血栓与止血实验室检测技术发展及临床应用研究重点

作者:王兆钺
作者单位:苏州大学附属第一医院江苏省血液研究所 2022-01-26



王兆钺教授、主任医师、博士生导师。现任职于苏州大学附属第一医院江苏省血液研究所。多年从事血液学(血栓与止血)的基础研究与临床研究。获江苏省医学一等奖,江苏省科学技术一等奖,教育部科技二等奖,国防科工委科技二等奖,并为四川省科学技术一等奖与国家科学技术二等奖主要成员。发表论文200篇,主要研究成果被《Williams Hematolgy》收录,并纳入美国血液学会相关诊疗指南。现为江苏省免疫学会血液免疫分会名誉主任委员,血栓与止血学杂志副主编,中国实验血液学杂志编委;曾任中华血液学杂志、临床血液学杂志和国际输血与血液学杂志编委。

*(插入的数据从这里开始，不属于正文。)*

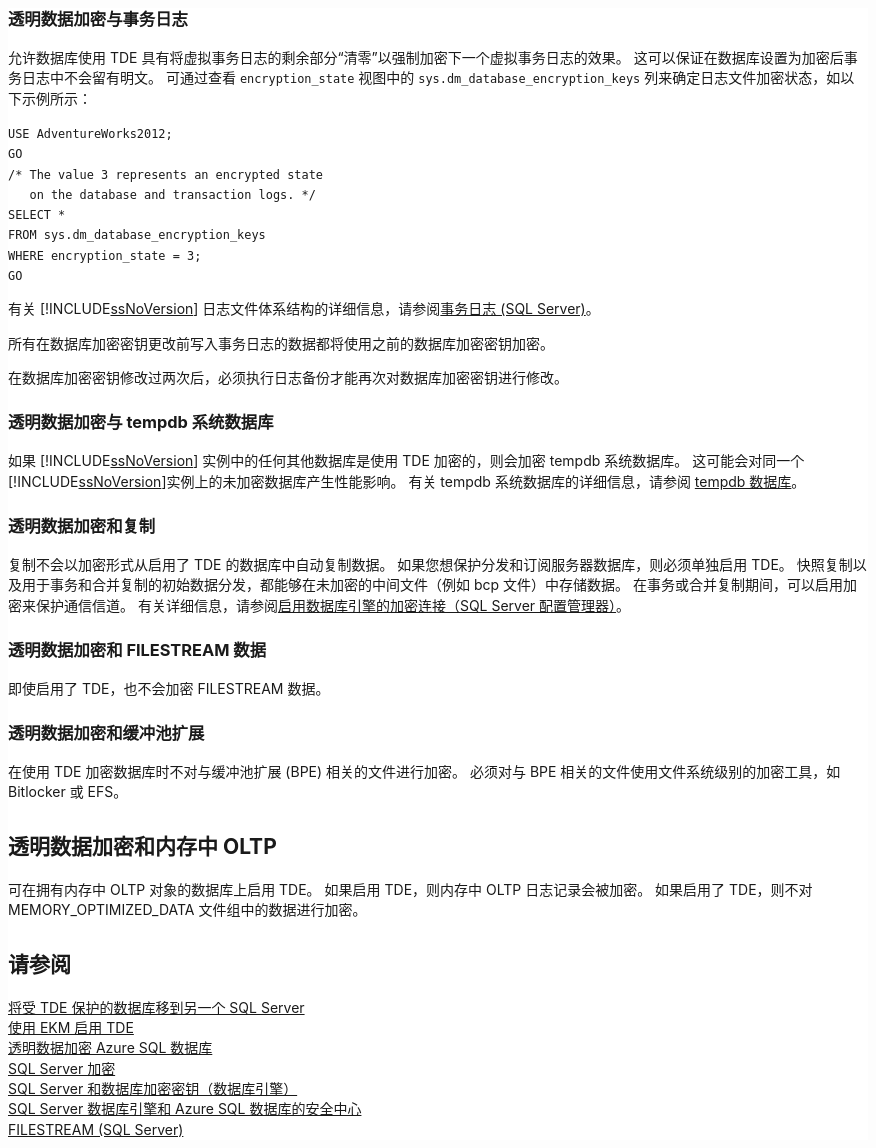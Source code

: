 ### <a name="transparent-data-encryption-and-transaction-logs"></a>透明数据加密与事务日志  
 允许数据库使用 TDE 具有将虚拟事务日志的剩余部分“清零”以强制加密下一个虚拟事务日志的效果。 这可以保证在数据库设置为加密后事务日志中不会留有明文。 可通过查看 `encryption_state` 视图中的 `sys.dm_database_encryption_keys` 列来确定日志文件加密状态，如以下示例所示：  
  
```  
USE AdventureWorks2012;  
GO  
/* The value 3 represents an encrypted state   
   on the database and transaction logs. */  
SELECT *  
FROM sys.dm_database_encryption_keys  
WHERE encryption_state = 3;  
GO  
```  
  
 有关 [!INCLUDE[ssNoVersion](../../../includes/ssnoversion-md.md)] 日志文件体系结构的详细信息，请参阅[事务日志 (SQL Server)](../../logs/the-transaction-log-sql-server.md)。  
  
 所有在数据库加密密钥更改前写入事务日志的数据都将使用之前的数据库加密密钥加密。  
  
 在数据库加密密钥修改过两次后，必须执行日志备份才能再次对数据库加密密钥进行修改。  
  
### <a name="transparent-data-encryption-and-the-tempdb-system-database"></a>透明数据加密与 tempdb 系统数据库  
 如果 [!INCLUDE[ssNoVersion](../../../includes/ssnoversion-md.md)] 实例中的任何其他数据库是使用 TDE 加密的，则会加密 tempdb 系统数据库。 这可能会对同一个 [!INCLUDE[ssNoVersion](../../../includes/ssnoversion-md.md)]实例上的未加密数据库产生性能影响。 有关 tempdb 系统数据库的详细信息，请参阅 [tempdb 数据库](../../databases/tempdb-database.md)。  
  
### <a name="transparent-data-encryption-and-replication"></a>透明数据加密和复制  
 复制不会以加密形式从启用了 TDE 的数据库中自动复制数据。 如果您想保护分发和订阅服务器数据库，则必须单独启用 TDE。 快照复制以及用于事务和合并复制的初始数据分发，都能够在未加密的中间文件（例如 bcp 文件）中存储数据。  在事务或合并复制期间，可以启用加密来保护通信信道。 有关详细信息，请参阅[启用数据库引擎的加密连接（SQL Server 配置管理器）](../../../database-engine/configure-windows/enable-encrypted-connections-to-the-database-engine.md)。  
  
### <a name="transparent-data-encryption-and-filestream-data"></a>透明数据加密和 FILESTREAM 数据  
 即使启用了 TDE，也不会加密 FILESTREAM 数据。  
  
### <a name="transparent-data-encryption-and-buffer-pool-extension"></a>透明数据加密和缓冲池扩展  
 在使用 TDE 加密数据库时不对与缓冲池扩展 (BPE) 相关的文件进行加密。 必须对与 BPE 相关的文件使用文件系统级别的加密工具，如 Bitlocker 或 EFS。  
  
## <a name="transparent-data-encryption-and-in-memory-oltp"></a>透明数据加密和内存中 OLTP  
 可在拥有内存中 OLTP 对象的数据库上启用 TDE。 如果启用 TDE，则内存中 OLTP 日志记录会被加密。 如果启用了 TDE，则不对 MEMORY_OPTIMIZED_DATA 文件组中的数据进行加密。  
  
## <a name="see-also"></a>请参阅  
 [将受 TDE 保护的数据库移到另一个 SQL Server](move-a-tde-protected-database-to-another-sql-server.md)   
 [使用 EKM 启用 TDE](enable-tde-on-sql-server-using-ekm.md)   
 [透明数据加密 Azure SQL 数据库](../../../database-engine/transparent-data-encryption-with-azure-sql-database.md)   
 [SQL Server 加密](sql-server-encryption.md)   
 [SQL Server 和数据库加密密钥（数据库引擎）](sql-server-and-database-encryption-keys-database-engine.md)   
 [SQL Server 数据库引擎和 Azure SQL 数据库的安全中心](../security-center-for-sql-server-database-engine-and-azure-sql-database.md)   
 [FILESTREAM (SQL Server)](../../blob/filestream-sql-server.md)  
  
  
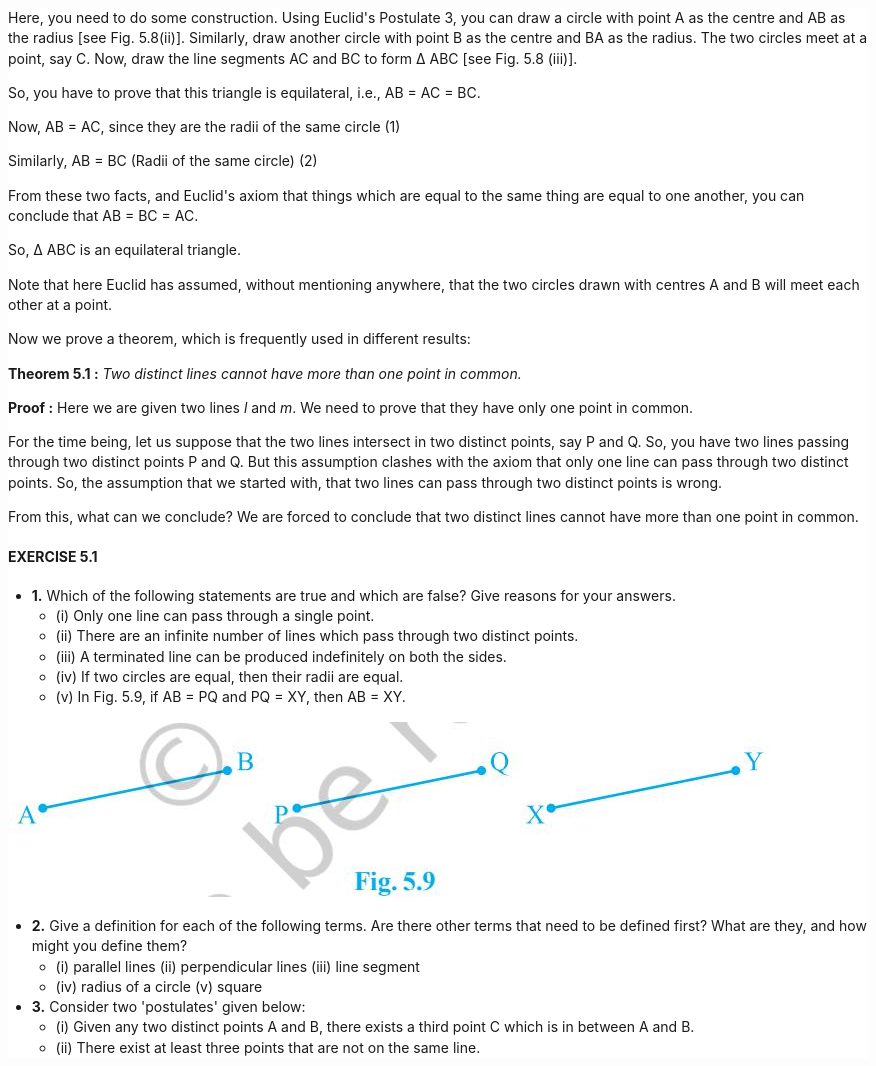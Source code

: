 Here, you need to do some construction. Using Euclid's Postulate 3, you can draw a circle with point A as the centre and AB as the radius [see Fig. 5.8(ii)]. Similarly, draw another circle with point B as the centre and BA as the radius. The two circles meet at a point, say C. Now, draw the line segments AC and BC to form ∆ ABC [see Fig. 5.8 (iii)].

So, you have to prove that this triangle is equilateral, i.e., AB = AC = BC.

Now, AB = AC, since they are the radii of the same circle (1)

Similarly, AB = BC (Radii of the same circle) (2)

From these two facts, and Euclid's axiom that things which are equal to the same thing are equal to one another, you can conclude that AB = BC = AC.

So, ∆ ABC is an equilateral triangle.

Note that here Euclid has assumed, without mentioning anywhere, that the two circles drawn with centres A and B will meet each other at a point.

Now we prove a theorem, which is frequently used in different results:

**Theorem 5.1 :** *Two distinct lines cannot have more than one point in common.*

**Proof :** Here we are given two lines *l* and *m*. We need to prove that they have only one point in common.

For the time being, let us suppose that the two lines intersect in two distinct points, say P and Q. So, you have two lines passing through two distinct points P and Q. But this assumption clashes with the axiom that only one line can pass through two distinct points. So, the assumption that we started with, that two lines can pass through two distinct points is wrong.

From this, what can we conclude? We are forced to conclude that two distinct lines cannot have more than one point in common.

#### **EXERCISE 5.1**

- **1.** Which of the following statements are true and which are false? Give reasons for your answers.
	- (i) Only one line can pass through a single point.
	- (ii) There are an infinite number of lines which pass through two distinct points.
	- (iii) A terminated line can be produced indefinitely on both the sides.
	- (iv) If two circles are equal, then their radii are equal.
	- (v) In Fig. 5.9, if AB = PQ and PQ = XY, then AB = XY.

![](_page_7_Figure_12.jpeg)

- **2.** Give a definition for each of the following terms. Are there other terms that need to be defined first? What are they, and how might you define them?
	- (i) parallel lines (ii) perpendicular lines (iii) line segment
	- (iv) radius of a circle (v) square
- **3.** Consider two 'postulates' given below:
	- (i) Given any two distinct points A and B, there exists a third point C which is in between A and B.
	- (ii) There exist at least three points that are not on the same line.
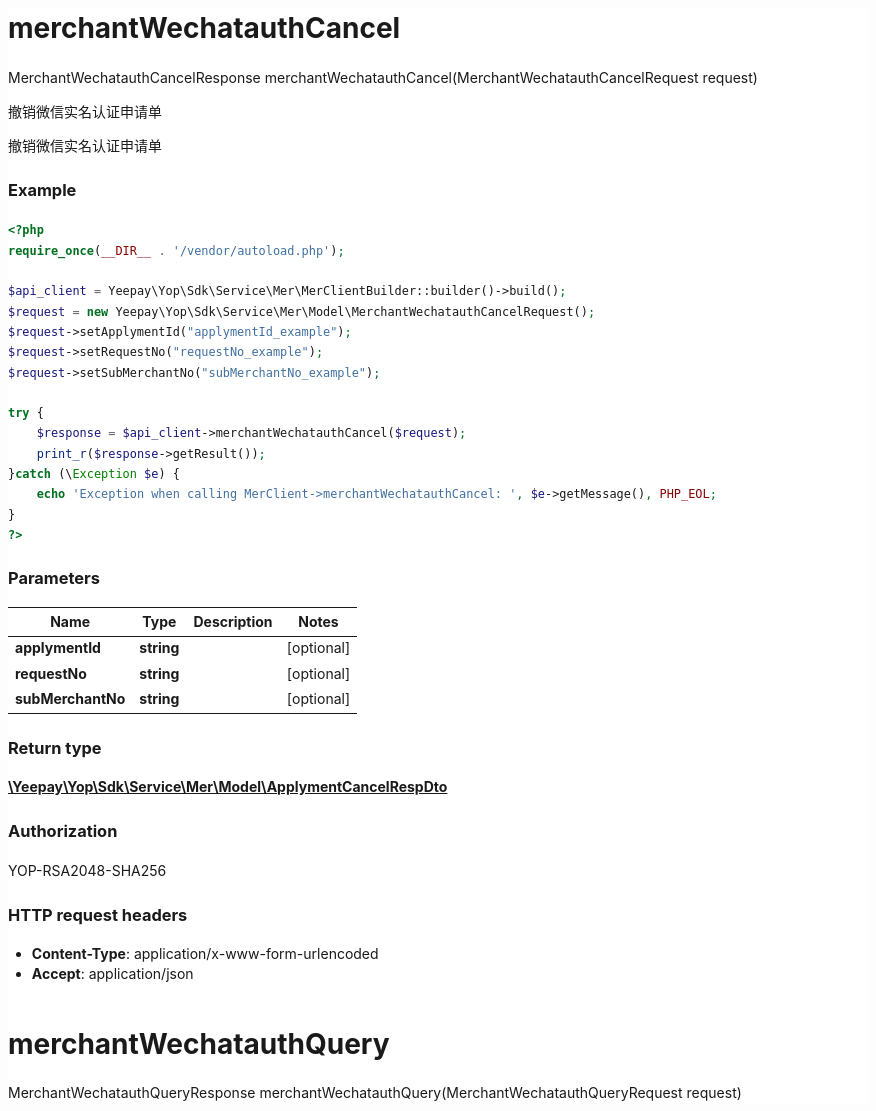 # **merchantWechatauthCancel**
MerchantWechatauthCancelResponse merchantWechatauthCancel(MerchantWechatauthCancelRequest request)

撤销微信实名认证申请单

撤销微信实名认证申请单

### Example
```php
<?php
require_once(__DIR__ . '/vendor/autoload.php');

$api_client = Yeepay\Yop\Sdk\Service\Mer\MerClientBuilder::builder()->build();
$request = new Yeepay\Yop\Sdk\Service\Mer\Model\MerchantWechatauthCancelRequest();
$request->setApplymentId("applymentId_example");
$request->setRequestNo("requestNo_example");
$request->setSubMerchantNo("subMerchantNo_example");

try {
    $response = $api_client->merchantWechatauthCancel($request);
    print_r($response->getResult());
}catch (\Exception $e) {
    echo 'Exception when calling MerClient->merchantWechatauthCancel: ', $e->getMessage(), PHP_EOL;
}
?>
```

### Parameters

Name | Type | Description  | Notes
------------- | ------------- | ------------- | -------------
 **applymentId** | **string**|  | [optional]
 **requestNo** | **string**|  | [optional]
 **subMerchantNo** | **string**|  | [optional]

### Return type
[**\Yeepay\Yop\Sdk\Service\Mer\Model\ApplymentCancelRespDto**](../Model/ApplymentCancelRespDto.md)
### Authorization

YOP-RSA2048-SHA256


### HTTP request headers

 - **Content-Type**: application/x-www-form-urlencoded
 - **Accept**: application/json

# **merchantWechatauthQuery**
MerchantWechatauthQueryResponse merchantWechatauthQuery(MerchantWechatauthQueryRequest request)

在对止血机制的认识上,除经典的凝血系统外,细胞成分如血小板释放多磷酸盐与中性粒细胞释放胞外网也参与了止血过程。新的研究技术与方法,如荧光测定、化学发光和分子诊断等,都具有检测灵敏度高、特异性强和/或实际有效时间长、自动化程度高等优点。本文重点介绍血管性血友病、抗磷脂综合症与基因组套诊断的发展;实验室检测技术的发展在临床诊断、疾病的预防、疗效判定、药物监测、健康状态的评价以及遗传性疾病的预测等领域发挥着越来越大的作用。本文还介绍了我国血栓与止血实验室检测的发展与需解决的问题,开展创新的探索是未来血栓与止血实验研究的重要任务。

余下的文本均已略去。